### Source material
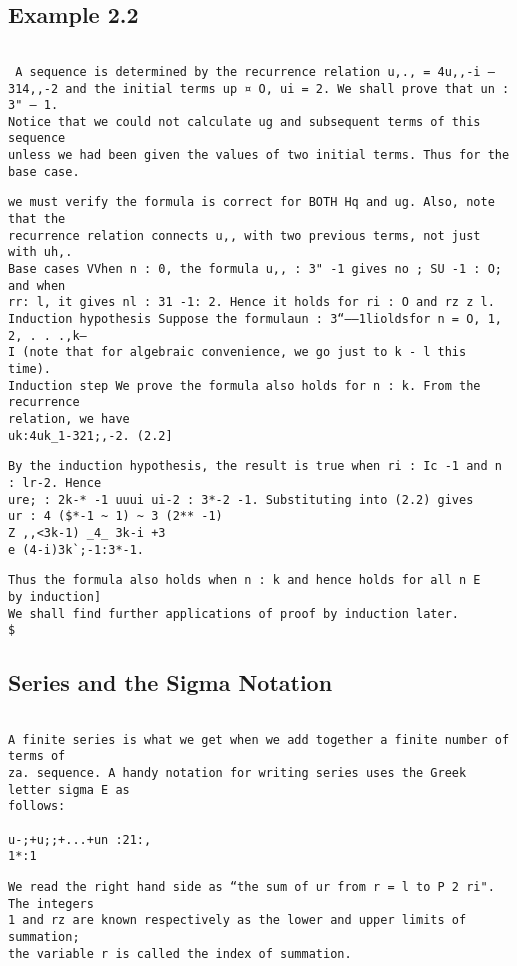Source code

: \documentclass[]{article}
\begin{document}
\subsection*{Example 2.2}
\begin{verbatim}

 A sequence is determined by the recurrence relation u,., = 4u,,-i —
314,,-2 and the initial terms up ¤ O, ui = 2. We shall prove that un : 3" — 1.
Notice that we could not calculate ug and subsequent terms of this sequence
unless we had been given the values of two initial terms. Thus for the base case.
\end{verbatim}
\begin{verbatim}
we must verify the formula is correct for BOTH Hq and ug. Also, note that the
recurrence relation connects u,, with two previous terms, not just with uh,.
Base cases VVhen n : 0, the formula u,, : 3" -1 gives no ; SU -1 : O; and when
rr: l, it gives nl : 31 -1: 2. Hence it holds for ri : O and rz z l.
Induction hypothesis Suppose the formulaun : 3“——1lioldsfor n = O, 1, 2, . . .,k—
I (note that for algebraic convenience, we go just to k - l this time).
Induction step We prove the formula also holds for n : k. From the recurrence
relation, we have
uk:4uk_1-321;,-2. (2.2]
\end{verbatim}
\begin{verbatim}
By the induction hypothesis, the result is true when ri : Ic -1 and n : lr-2. Hence
ure; : 2k-* -1 uuui ui-2 : 3*-2 -1. Substituting into (2.2) gives
ur : 4 ($*-1 ~ 1) ~ 3 (2** -1)
Z ,,<3k-1) _4_ 3k-i +3
e (4-i)3k`;-1:3*-1.
\end{verbatim}
\begin{verbatim}
Thus the formula also holds when n : k and hence holds for all n E   by induction]
We shall find further applications of proof by induction later.
$
\end{verbatim}
\subsection*{Series and the Sigma Notation}
\begin{verbatim}

A finite series is what we get when we add together a finite number of terms of
za. sequence. A handy notation for writing series uses the Greek letter sigma E as
follows:
 
u-;+u;;+...+un :21:,
1*:1
\end{verbatim}
\begin{verbatim}
We read the right hand side as “the sum of ur from r = l to P 2 ri". The integers
1 and rz are known respectively as the lower and upper limits of summation;
the variable r is called the index of summation.
\end{verbatim}
\end{document}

### Instructions to follow
Search the entries for the word "terms". Copy each line where it appears.

### Task output
314,,-2 and the initial terms up ¤ O, ui = 2. We shall prove that un : 3" — 1.
Notice that we could not calculate ug and subsequent terms of this sequence
unless we had been given the values of two initial terms. Thus for the base case.
recurrence relation connects u,, with two previous terms, not just with uh,.
A finite series is what we get when we add together a finite number of terms of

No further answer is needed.